→ Assignment: Only the lines that include "calculi" should be copied from the data below.

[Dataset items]
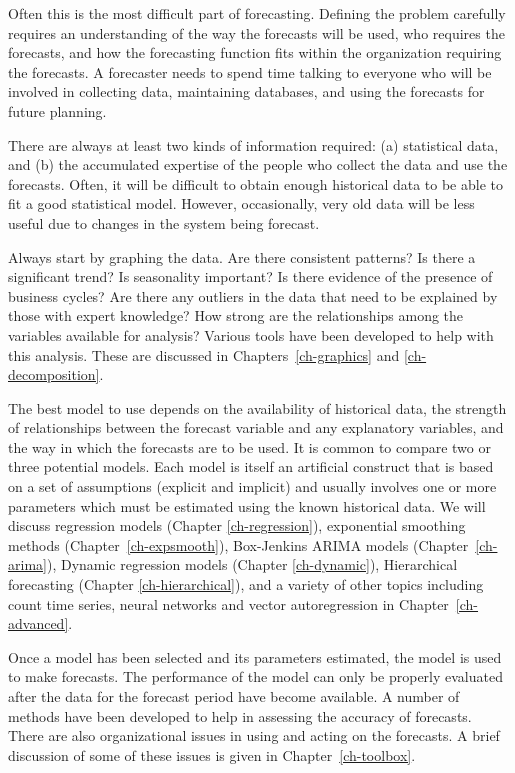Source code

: \documentclass[]{book}
\providecommand{\tightlist}{%
  \setlength{\itemsep}{0pt}\setlength{\parskip}{0pt}}
\begin{document}
\begin{description}
\tightlist
\item[Step 1: Problem definition.]
Often this is the most difficult part of forecasting. Defining the problem carefully requires an understanding of the way the forecasts will be used, who requires the forecasts, and how the forecasting function fits within the organization requiring the forecasts. A forecaster needs to spend time talking to everyone who will be involved in collecting data, maintaining databases, and using the forecasts for future planning.
\item[Step 2: Gathering information.]
There are always at least two kinds of information required: (a) statistical data, and (b) the accumulated expertise of the people who collect the data and use the forecasts. Often, it will be difficult to obtain enough historical data to be able to fit a good statistical model. However, occasionally, very old data will be less useful due to changes in the system being forecast.
\item[Step 3: Preliminary (exploratory) analysis.]
Always start by graphing the data. Are there consistent patterns? Is there a significant trend? Is seasonality important? Is there evidence of the presence of business cycles? Are there any outliers in the data that need to be explained by those with expert knowledge? How strong are the relationships among the variables available for analysis? Various tools have been developed to help with this analysis. These are discussed in Chapters~\ref{ch-graphics} and \ref{ch-decomposition}.
\item[Step 4: Choosing and fitting models.]
The best model to use depends on the availability of historical data, the strength of relationships between the forecast variable and any explanatory variables, and the way in which the forecasts are to be used. It is common to compare two or three potential models. Each model is itself an artificial construct that is based on a set of assumptions (explicit and implicit) and usually involves one or more parameters which must be estimated using the known historical data. We will discuss regression models (Chapter \ref{ch-regression}), exponential smoothing methods (Chapter~\ref{ch-expsmooth}), Box-Jenkins ARIMA models (Chapter~\ref{ch-arima}), Dynamic regression models (Chapter \ref{ch-dynamic}), Hierarchical forecasting (Chapter \ref{ch-hierarchical}), and a variety of other topics including count time series, neural networks and vector autoregression in Chapter~\ref{ch-advanced}.
\item[Step 5: Using and evaluating a forecasting model.]
Once a model has been selected and its parameters estimated, the model is used to make forecasts. The performance of the model can only be properly evaluated after the data for the forecast period have become available. A number of methods have been developed to help in assessing the accuracy of forecasts. There are also organizational issues in using and acting on the forecasts. A brief discussion of some of these issues is given in Chapter~\ref{ch-toolbox}.
\end{description}
\end{document}
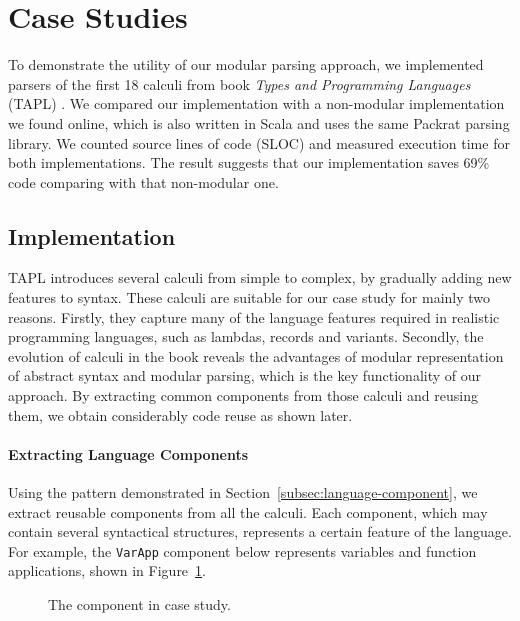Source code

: \section{Case Studies}\label{sec:casestudy}


To demonstrate the utility of our modular parsing approach, we
implemented parsers of the first 18 calculi from book \textit{Types and Programming Languages} (TAPL) \cite{pierce2002types}. We compared our implementation with a non-modular implementation
we found online, which is also written in Scala and uses the same Packrat parsing library.
We counted source lines of code (SLOC) and measured execution time for both implementations.
The result suggests that our implementation saves 69\% code comparing with that non-modular one.

\subsection{Implementation}\label{subsec:implementation}

TAPL introduces several calculi from simple to complex, by gradually adding new features to syntax. These calculi are suitable for our case study for mainly two reasons. Firstly, they capture many of the language features
required in realistic programming languages, such as lambdas, records and variants. Secondly, the evolution of
calculi in the book reveals the advantages of modular representation
of abstract syntax and modular parsing, which is the key functionality
of our approach. By extracting common components from those calculi
and reusing them, we obtain considerably code reuse as shown later.

\paragraph{Extracting Language Components}
Using the pattern demonstrated in Section~\ref{subsec:language-component}, we extract
reusable components from all the calculi. Each
component, which may contain several syntactical structures,
represents a certain feature of the language. For
example, the \lstinline{VarApp} component below represents variables and
function applications, shown in Figure~\ref{fig:casestudy-varapp}.

\begin{figure}[ht]
\caption{The  component in case study.}\label{fig:casestudy-varapp}
\end{figure}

→ Answer:
implemented parsers of the first 18 calculi from book \textit{Types and Programming Languages} (TAPL) \cite{pierce2002types}. We compared our implementation with a non-modular implementation
TAPL introduces several calculi from simple to complex, by gradually adding new features to syntax. These calculi are suitable for our case study for mainly two reasons. Firstly, they capture many of the language features
calculi in the book reveals the advantages of modular representation
of our approach. By extracting common components from those calculi
reusable components from all the calculi. Each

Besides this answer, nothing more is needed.